Thanks guys. I might give it a shot if I have some free time, but I may simply leave the DC output as is and find a nice cap for the AC. My time and money will probably be better spent there, especially if as indianajo says, "his amps sound about the same".
At any rate, it sounds like I might be able to mod that DC output to block DC, but still expand the frequency range beyond 20Hz - 20KHz. It would probably be a waste of time, but it is tempting. Does anyone know a formula (Johan?) I could use in which I'd plug in the impedance of an amp, frequency response, etc. and get a cap value that would protect the amp against DC?
Tell us the impedance you want to work into and at what frequency and we can tell you what value cap is needed.
A couple of examples,
Into 10k and response -3db down at 1Hz needs 16uf. 600ohm and 1Hz needs 265uf and 50k and 1Hz needs 3uf
You get the idea 🙂
Mooly,
That R is the total impedance in the circuit, i.e. the input impedance of the fed stage plus that of the feeding stage.
Thanks guys.

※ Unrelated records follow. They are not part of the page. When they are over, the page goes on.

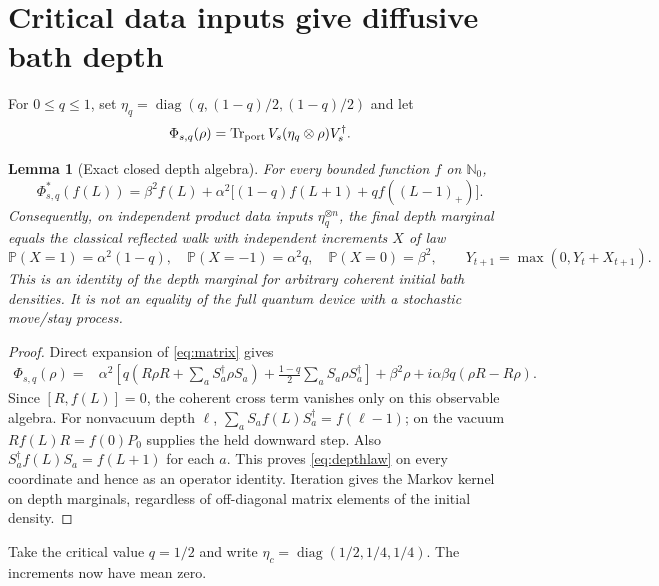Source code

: \documentclass[11pt]{article}
\newtheorem{lemma}[theorem]{Lemma}
\newcommand{\Tr}{\operatorname{Tr}}
\newcommand{\Prob}{\mathbb P}
\begin{document}
\section{Critical data inputs give diffusive bath depth}\label{sec:depth}

For $0\le q\le1$, set $\eta_q=\operatorname{diag}(q,(1-q)/2,(1-q)/2)$ and let
\[
 \Phi_{s,q}(\rho)=\Tr_{\rm port}V_s(\eta_q\otimes\rho)V_s^\dagger.
\]

\begin{lemma}[Exact closed depth algebra]\label{lem:depth}
For every bounded function $f$ on $\mathbb N_0$,
\begin{equation}
 \Phi_{s,q}^*(f(L))=\beta^2 f(L)+\alpha^2\big[(1-q)f(L+1)+q f((L-1)_+)\big].
 \label{eq:depthlaw}
\end{equation}
Consequently, on independent product data inputs $\eta_q^{\otimes n}$, the final depth marginal equals the classical reflected walk with independent increments $X$ of law
\[
 \Prob(X=1)=\alpha^2(1-q),\quad
 \Prob(X=-1)=\alpha^2q,\quad
 \Prob(X=0)=\beta^2,
 \qquad Y_{t+1}=\max(0,Y_t+X_{t+1}).
\]
This is an identity of the depth marginal for arbitrary coherent initial bath densities. It is not an equality of the full quantum device with a stochastic move/stay process.
\end{lemma}
\begin{proof}
Direct expansion of \eqref{eq:matrix} gives
\begin{align*}
 \Phi_{s,q}(\rho)={}&\alpha^2\left[q\left(R\rho R+\sum_a S_a^\dagger\rho S_a\right)
 +\frac{1-q}{2}\sum_a S_a\rho S_a^\dagger\right]+\beta^2\rho
 +i\alpha\beta q(\rho R-R\rho).
\end{align*}
Since $[R,f(L)]=0$, the coherent cross term vanishes only on this observable algebra. For nonvacuum depth $\ell$, $\sum_a S_a f(L)S_a^\dagger=f(\ell-1)$; on the vacuum $Rf(L)R=f(0)P_0$ supplies the held downward step. Also $S_a^\dagger f(L)S_a=f(L+1)$ for each $a$. This proves \eqref{eq:depthlaw} on every coordinate and hence as an operator identity. Iteration gives the Markov kernel on depth marginals, regardless of off-diagonal matrix elements of the initial density.
\end{proof}

Take the critical value $q=1/2$ and write $\eta_c=\operatorname{diag}(1/2,1/4,1/4)$. The increments now have mean zero.
\end{document}
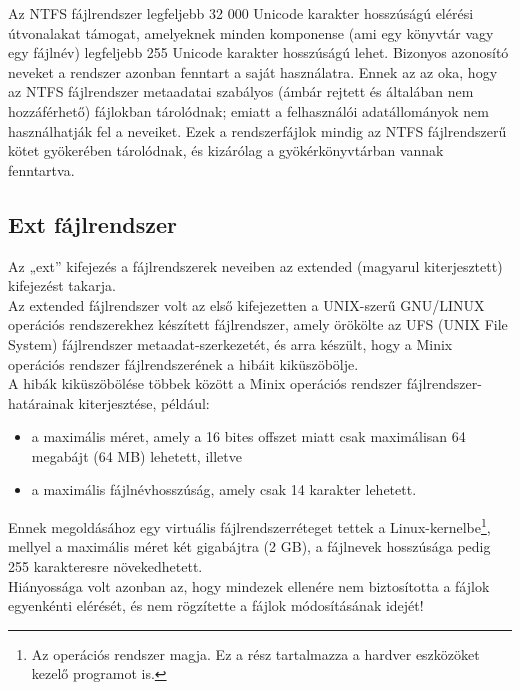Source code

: \documentclass[tikz,12pt,margin=0px]{article}
\begin{document}
    \noindent Az NTFS fájlrendszer legfeljebb 32 000 Unicode karakter hosszúságú elérési útvonalakat támogat, amelyeknek minden komponense (ami egy könyvtár vagy egy fájlnév) legfeljebb 255 Unicode karakter hosszúságú lehet. Bizonyos azonosító neveket a rendszer azonban fenntart a saját használatra. Ennek az az oka, hogy az NTFS fájlrendszer metaadatai szabályos (ámbár rejtett és általában nem hozzáférhető) fájlokban tárolódnak; emiatt a felhasználói adatállományok nem használhatják fel a neveiket. Ezek a rendszerfájlok mindig az NTFS fájlrendszerű kötet gyökerében tárolódnak, és kizárólag a gyökérkönyvtárban vannak fenntartva.\\

	\subsection*{Ext fájlrendszer}

    \noindent Az „ext” kifejezés a fájlrendszerek neveiben az extended (magyarul kiterjesztett) kifejezést takarja. \\

    \noindent Az extended fájlrendszer volt az első kifejezetten a UNIX-szerű GNU/LINUX operációs rendszerekhez készített fájlrendszer, amely örökölte az UFS (UNIX File System) fájlrendszer metaadat-szerkezetét, és arra készült, hogy a Minix operációs rendszer fájlrendszerének a hibáit kiküszöbölje.\\

    \noindent A hibák kiküszöbölése többek között a Minix operációs rendszer fájlrendszer-határainak kiterjesztése, például:
    \begin{itemize}
        \item a maximális méret, amely a 16 bites offszet miatt csak maximálisan 64 megabájt (64 MB) lehetett, illetve
        \item a maximális fájlnévhosszúság, amely csak 14 karakter lehetett.
    \end{itemize}
    Ennek megoldásához egy virtuális fájlrendszerréteget tettek a Linux-kernelbe\footnote{Az operációs rendszer magja. Ez a rész tartalmazza a hardver eszközöket kezelő programot is.}, mellyel a maximális méret két gigabájtra (2 GB), a fájlnevek hosszúsága pedig 255 karakteresre növekedhetett.\\

    \noindent Hiányossága volt azonban az, hogy mindezek ellenére nem biztosította a fájlok egyenkénti elérését, és nem rögzítette a fájlok módosításának idejét!
\end{document}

I might give it a shot if I have some free time, but I may simply leave the DC output as is and find a nice cap for the AC. My time and money will probably be better spent there, especially if as indianajo says, "his amps sound about the same".
I agree fmjunkie; it is as simple as putting a say 390 - 470nF in series, and devote your attention to more worthwhile matters. (As said before, only also a say 470K resistor over the output to keep it at zero potential at switch-on and avoid charge-up through the main amplifier, depending.)